What about the amphibious navy, you say? Oh, you mean the one that all my mentors told me to avoid like the plague if I wanted to be competitive for promotion and command at sea? I’ve got no bone to pick with the San Antonio-class LPD, and I’m heartened to see experimentation with littoral combat groups, but we’ve been talking about influence squadrons for years now. Besides, the more we ask for, the more the LPDs start to smell like Arleigh Burkes!


That’s a fine lookin’ raked mast ya got there.

Ladies and gentlemen, we know what we want. We have intelligently designed concepts—Dynamic Force Employment (DFE) and Distributed Maritime Operations (DMO)—that effectively balance the constraints of today while meeting the potential demands of the future. Command of the sea will belong to the best designed fleets, not the best designed ships. Key to these concepts will be “low-end” (in other words, less than $1 billion) ships that are VERY good at conducting a couple missions, not billion-dollar ships that are pretty good at conducting every mission. The missile truck is a good start. We just need to tell the shipbuilders!
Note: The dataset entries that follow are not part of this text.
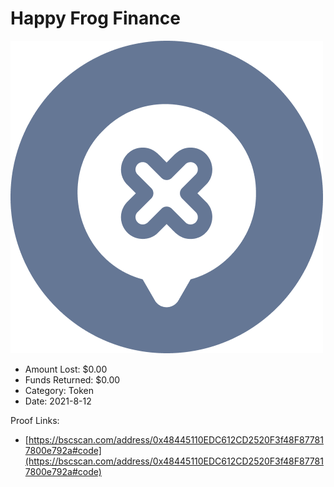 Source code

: # Happy Frog Finance
![Happy Frog Finance](/rektimages/Happy-Frog-Finance.png)
- Amount Lost: $0.00
- Funds Returned: $0.00
- Category: Token
- Date: 2021-8-12



Proof Links:
- [https://bscscan.com/address/0x48445110EDC612CD2520F3f48F877817800e792a#code](https://bscscan.com/address/0x48445110EDC612CD2520F3f48F877817800e792a#code)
Industry is, of course, incentivized to “super-size” our order. It’s much more profitable to sell us high-end, exquisite solutions because they know there’s a good chance we’ll downscope the overall buy. Shipbuilders carry massive overhead to survive the arduous DoD acquisition system. It’s in their interest to sell us the “death star.” Or, at Starbucks, the trenta-double-shot-unicorn Frappuccino. Let’s order what we really want. We’re SWOs. Give us a damn cup of sweet black gold!


Tastes even better on the mid-watch!